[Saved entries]
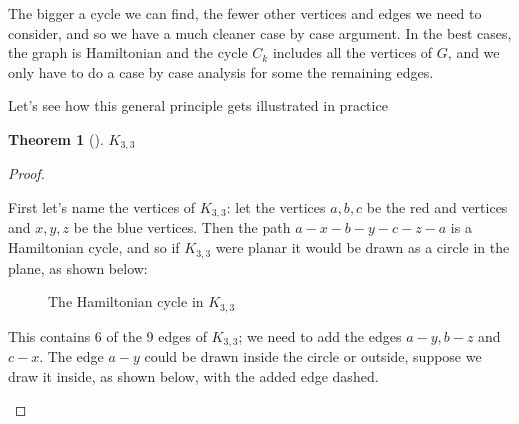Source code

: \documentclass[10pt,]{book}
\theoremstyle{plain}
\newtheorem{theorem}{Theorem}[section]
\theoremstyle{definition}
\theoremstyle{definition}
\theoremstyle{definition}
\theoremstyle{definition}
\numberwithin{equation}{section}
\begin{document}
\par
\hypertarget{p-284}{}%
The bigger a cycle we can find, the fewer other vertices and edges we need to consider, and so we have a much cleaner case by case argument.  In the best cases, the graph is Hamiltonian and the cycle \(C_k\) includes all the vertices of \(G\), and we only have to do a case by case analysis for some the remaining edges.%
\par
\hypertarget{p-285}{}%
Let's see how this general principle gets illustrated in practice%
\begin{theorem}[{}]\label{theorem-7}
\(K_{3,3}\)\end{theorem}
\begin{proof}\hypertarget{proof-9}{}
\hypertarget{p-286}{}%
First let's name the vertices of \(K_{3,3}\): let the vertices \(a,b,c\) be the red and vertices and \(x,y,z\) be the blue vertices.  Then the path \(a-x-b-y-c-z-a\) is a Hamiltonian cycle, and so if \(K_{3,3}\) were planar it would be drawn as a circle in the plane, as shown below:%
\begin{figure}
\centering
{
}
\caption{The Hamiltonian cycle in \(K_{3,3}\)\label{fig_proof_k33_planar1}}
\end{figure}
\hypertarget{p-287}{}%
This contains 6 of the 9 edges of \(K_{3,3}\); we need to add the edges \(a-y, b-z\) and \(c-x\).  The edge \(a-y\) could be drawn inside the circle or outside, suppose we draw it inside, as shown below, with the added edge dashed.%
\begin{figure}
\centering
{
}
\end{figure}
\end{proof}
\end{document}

---

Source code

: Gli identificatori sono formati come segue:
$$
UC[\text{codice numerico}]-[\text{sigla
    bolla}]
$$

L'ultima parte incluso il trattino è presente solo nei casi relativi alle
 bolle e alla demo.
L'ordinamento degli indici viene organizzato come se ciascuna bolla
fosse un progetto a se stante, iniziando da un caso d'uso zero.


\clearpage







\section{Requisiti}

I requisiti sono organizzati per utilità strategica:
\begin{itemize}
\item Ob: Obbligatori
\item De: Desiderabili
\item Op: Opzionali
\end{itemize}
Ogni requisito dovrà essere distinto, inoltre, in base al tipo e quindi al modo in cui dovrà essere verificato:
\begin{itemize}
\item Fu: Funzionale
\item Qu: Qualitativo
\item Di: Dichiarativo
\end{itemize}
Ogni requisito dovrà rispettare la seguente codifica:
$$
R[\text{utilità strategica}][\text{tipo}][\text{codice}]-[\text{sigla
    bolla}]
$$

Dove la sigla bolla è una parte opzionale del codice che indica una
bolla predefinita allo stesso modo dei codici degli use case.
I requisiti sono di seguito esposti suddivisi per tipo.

» **WORK REQUEST**
In the records above, each line with the string "begin" should be copied.

» **FINAL ANSWER**
\begin{document}
\begin{theorem}[{}]\label{theorem-7}
\begin{proof}\hypertarget{proof-9}{}
\begin{figure}
\begin{figure}
\begin{itemize}
\begin{itemize}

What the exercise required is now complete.